Items from a data source
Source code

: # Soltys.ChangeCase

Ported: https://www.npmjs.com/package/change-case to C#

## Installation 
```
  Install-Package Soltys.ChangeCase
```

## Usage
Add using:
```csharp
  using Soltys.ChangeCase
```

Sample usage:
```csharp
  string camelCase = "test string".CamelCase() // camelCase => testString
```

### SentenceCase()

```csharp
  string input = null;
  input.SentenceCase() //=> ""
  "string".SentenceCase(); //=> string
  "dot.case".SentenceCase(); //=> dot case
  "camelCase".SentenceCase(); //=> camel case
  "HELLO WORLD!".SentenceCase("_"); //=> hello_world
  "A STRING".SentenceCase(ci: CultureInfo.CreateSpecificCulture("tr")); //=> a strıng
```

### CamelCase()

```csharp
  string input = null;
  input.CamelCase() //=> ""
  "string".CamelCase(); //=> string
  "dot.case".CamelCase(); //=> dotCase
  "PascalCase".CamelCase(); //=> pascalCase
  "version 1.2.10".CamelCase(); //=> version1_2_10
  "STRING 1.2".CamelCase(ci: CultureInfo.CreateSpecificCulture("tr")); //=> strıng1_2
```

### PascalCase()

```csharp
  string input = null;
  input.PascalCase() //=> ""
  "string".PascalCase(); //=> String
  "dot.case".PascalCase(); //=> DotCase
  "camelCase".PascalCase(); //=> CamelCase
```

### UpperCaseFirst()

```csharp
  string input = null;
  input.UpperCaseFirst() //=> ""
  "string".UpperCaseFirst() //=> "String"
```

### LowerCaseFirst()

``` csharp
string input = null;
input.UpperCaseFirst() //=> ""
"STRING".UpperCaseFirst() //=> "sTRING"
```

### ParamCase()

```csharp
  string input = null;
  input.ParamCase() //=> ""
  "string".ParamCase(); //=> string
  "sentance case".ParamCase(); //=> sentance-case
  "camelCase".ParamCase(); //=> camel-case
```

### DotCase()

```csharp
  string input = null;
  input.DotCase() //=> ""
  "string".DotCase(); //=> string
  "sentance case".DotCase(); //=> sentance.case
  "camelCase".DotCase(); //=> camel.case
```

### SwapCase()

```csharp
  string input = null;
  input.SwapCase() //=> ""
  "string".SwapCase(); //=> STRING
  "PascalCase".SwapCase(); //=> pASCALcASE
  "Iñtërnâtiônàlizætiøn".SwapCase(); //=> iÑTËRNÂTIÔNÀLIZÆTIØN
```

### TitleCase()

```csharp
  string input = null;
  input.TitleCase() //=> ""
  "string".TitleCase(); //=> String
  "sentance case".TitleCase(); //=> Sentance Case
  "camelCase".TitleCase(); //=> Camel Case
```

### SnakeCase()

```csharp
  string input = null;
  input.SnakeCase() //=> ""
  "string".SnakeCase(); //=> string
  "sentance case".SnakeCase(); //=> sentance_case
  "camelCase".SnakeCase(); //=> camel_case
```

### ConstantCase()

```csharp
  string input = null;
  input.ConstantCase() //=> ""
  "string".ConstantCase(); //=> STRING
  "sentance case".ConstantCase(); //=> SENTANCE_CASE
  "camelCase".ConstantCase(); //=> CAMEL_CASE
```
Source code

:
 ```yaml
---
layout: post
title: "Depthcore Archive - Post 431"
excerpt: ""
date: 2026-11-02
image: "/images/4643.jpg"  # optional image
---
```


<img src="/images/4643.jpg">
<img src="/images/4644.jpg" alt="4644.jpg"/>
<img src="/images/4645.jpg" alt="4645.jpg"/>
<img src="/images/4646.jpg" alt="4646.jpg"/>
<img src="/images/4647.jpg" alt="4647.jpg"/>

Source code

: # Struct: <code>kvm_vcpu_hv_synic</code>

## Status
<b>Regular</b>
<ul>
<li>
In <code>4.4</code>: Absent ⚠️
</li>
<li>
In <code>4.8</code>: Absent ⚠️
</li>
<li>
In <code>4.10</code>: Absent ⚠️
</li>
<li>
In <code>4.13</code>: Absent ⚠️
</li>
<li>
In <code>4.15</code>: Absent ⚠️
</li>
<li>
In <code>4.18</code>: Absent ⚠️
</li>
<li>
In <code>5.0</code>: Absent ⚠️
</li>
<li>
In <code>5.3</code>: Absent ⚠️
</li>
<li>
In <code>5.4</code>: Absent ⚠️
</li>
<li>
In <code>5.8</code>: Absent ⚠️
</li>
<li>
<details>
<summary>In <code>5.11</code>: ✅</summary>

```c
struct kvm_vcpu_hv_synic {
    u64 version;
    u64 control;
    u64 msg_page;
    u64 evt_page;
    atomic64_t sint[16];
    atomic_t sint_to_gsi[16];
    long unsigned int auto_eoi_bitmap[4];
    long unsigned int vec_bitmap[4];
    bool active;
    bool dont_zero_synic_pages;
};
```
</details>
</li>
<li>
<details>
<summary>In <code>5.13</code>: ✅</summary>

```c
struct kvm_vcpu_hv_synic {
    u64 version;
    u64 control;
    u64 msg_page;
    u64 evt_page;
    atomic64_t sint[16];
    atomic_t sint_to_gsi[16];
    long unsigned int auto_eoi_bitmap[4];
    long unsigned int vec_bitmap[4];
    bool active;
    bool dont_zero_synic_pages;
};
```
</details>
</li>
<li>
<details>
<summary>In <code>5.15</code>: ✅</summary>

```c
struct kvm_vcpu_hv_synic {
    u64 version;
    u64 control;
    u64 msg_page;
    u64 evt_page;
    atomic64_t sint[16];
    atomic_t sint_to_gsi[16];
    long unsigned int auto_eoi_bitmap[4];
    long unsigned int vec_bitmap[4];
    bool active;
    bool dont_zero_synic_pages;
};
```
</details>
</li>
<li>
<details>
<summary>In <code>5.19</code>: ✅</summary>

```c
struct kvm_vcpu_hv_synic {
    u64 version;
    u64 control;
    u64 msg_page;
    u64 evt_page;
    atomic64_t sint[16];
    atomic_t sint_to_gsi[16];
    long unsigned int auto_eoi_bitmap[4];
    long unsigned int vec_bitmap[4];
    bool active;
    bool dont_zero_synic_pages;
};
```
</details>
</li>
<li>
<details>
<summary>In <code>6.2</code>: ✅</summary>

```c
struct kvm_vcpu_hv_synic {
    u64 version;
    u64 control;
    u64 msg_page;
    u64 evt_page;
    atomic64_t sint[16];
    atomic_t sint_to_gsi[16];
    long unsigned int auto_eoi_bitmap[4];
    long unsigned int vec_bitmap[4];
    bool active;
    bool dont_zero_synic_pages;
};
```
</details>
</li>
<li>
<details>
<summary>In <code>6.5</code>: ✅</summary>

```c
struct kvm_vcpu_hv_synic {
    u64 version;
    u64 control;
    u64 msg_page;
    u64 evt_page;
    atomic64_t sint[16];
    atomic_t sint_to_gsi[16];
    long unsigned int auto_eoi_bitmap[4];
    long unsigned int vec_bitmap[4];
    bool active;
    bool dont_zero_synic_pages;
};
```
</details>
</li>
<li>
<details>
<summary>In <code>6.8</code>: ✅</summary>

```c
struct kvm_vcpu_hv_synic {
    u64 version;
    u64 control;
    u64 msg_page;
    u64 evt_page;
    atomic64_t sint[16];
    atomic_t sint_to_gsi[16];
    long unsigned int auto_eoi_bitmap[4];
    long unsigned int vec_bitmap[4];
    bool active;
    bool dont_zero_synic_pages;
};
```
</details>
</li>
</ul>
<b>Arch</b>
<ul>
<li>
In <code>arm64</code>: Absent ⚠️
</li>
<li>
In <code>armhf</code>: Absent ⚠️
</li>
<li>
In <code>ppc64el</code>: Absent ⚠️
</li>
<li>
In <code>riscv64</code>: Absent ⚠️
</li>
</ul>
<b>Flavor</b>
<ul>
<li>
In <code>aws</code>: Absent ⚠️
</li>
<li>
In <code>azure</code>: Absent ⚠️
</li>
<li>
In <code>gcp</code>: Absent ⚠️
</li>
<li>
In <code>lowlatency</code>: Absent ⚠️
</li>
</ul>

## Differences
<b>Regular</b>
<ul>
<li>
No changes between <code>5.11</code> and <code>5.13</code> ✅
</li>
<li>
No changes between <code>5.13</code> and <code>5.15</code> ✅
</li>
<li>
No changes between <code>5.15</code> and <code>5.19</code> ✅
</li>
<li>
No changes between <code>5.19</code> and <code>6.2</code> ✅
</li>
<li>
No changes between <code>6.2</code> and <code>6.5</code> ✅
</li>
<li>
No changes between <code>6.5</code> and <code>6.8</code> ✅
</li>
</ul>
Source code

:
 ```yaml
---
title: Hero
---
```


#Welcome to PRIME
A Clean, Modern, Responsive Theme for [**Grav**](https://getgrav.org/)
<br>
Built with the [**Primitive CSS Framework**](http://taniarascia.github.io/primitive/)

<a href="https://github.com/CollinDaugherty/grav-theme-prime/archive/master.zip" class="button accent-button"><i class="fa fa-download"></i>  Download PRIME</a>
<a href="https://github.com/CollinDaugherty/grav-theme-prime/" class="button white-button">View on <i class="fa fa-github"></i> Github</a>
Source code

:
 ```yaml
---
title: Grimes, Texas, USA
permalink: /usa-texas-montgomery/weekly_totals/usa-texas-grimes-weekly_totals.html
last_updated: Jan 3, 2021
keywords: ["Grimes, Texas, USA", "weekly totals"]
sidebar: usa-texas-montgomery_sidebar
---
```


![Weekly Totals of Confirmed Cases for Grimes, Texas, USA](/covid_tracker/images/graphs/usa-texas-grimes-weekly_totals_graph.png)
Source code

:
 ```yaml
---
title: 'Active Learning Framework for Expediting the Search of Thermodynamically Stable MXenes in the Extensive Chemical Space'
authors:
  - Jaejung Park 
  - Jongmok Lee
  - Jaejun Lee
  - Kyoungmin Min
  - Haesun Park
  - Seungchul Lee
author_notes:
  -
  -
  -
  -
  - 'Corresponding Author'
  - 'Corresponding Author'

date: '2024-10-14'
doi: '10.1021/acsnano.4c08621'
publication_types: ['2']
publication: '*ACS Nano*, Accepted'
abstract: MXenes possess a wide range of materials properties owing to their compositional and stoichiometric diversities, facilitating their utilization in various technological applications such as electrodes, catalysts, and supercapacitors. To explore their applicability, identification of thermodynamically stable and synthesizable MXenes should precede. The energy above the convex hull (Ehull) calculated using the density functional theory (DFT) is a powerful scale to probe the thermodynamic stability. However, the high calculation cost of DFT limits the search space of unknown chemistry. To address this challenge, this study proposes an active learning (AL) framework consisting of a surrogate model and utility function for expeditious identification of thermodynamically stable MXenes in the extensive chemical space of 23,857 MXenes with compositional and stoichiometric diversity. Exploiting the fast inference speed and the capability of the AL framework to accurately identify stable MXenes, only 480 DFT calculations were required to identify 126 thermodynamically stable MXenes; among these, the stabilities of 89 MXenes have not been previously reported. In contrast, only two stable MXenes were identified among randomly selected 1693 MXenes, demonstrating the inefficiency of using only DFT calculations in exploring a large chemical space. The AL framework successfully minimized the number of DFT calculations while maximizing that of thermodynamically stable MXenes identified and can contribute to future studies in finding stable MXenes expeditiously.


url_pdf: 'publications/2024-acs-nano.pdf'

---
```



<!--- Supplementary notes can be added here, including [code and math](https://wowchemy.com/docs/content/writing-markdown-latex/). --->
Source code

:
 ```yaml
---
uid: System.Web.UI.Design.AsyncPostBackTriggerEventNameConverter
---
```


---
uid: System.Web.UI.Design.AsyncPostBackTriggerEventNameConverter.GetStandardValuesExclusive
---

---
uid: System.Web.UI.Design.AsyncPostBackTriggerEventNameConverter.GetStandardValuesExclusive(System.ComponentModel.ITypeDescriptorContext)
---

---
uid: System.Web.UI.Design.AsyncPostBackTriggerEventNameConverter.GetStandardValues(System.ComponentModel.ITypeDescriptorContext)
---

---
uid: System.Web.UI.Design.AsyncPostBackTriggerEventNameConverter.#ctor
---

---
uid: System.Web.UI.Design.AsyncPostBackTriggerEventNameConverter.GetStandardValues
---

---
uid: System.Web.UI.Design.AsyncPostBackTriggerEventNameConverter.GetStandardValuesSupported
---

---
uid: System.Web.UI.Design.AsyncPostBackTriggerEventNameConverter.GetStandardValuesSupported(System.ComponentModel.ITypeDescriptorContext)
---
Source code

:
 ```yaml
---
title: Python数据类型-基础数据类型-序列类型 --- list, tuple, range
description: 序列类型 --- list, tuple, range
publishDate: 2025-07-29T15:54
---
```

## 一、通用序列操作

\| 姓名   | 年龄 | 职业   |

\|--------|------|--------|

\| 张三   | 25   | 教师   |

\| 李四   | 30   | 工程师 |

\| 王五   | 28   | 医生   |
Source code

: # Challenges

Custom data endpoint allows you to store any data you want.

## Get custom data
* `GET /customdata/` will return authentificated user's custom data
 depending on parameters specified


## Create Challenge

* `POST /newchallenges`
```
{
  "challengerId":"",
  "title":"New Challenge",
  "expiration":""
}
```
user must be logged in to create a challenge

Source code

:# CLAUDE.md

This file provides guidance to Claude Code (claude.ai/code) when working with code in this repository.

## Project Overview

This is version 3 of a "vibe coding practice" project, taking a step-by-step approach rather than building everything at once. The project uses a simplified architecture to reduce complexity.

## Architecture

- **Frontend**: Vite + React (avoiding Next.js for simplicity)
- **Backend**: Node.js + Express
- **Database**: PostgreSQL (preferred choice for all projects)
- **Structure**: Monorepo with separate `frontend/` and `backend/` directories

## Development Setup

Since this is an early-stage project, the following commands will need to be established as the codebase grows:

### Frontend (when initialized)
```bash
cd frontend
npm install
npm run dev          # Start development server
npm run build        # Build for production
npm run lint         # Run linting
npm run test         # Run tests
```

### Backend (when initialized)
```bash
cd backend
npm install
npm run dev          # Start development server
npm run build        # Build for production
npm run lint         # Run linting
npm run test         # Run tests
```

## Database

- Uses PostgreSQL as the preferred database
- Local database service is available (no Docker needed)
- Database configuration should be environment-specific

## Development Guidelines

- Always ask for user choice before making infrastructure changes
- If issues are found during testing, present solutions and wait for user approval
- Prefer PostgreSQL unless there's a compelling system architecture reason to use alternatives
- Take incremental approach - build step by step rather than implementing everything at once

What you should do: Would you filter the records and copy each line that contains the word "PascalCase"?

Task answer:
  "PascalCase".CamelCase(); //=> pascalCase
### PascalCase()
  input.PascalCase() //=> ""
  "string".PascalCase(); //=> String
  "dot.case".PascalCase(); //=> DotCase
  "camelCase".PascalCase(); //=> CamelCase
  "PascalCase".SwapCase(); //=> pASCALcASE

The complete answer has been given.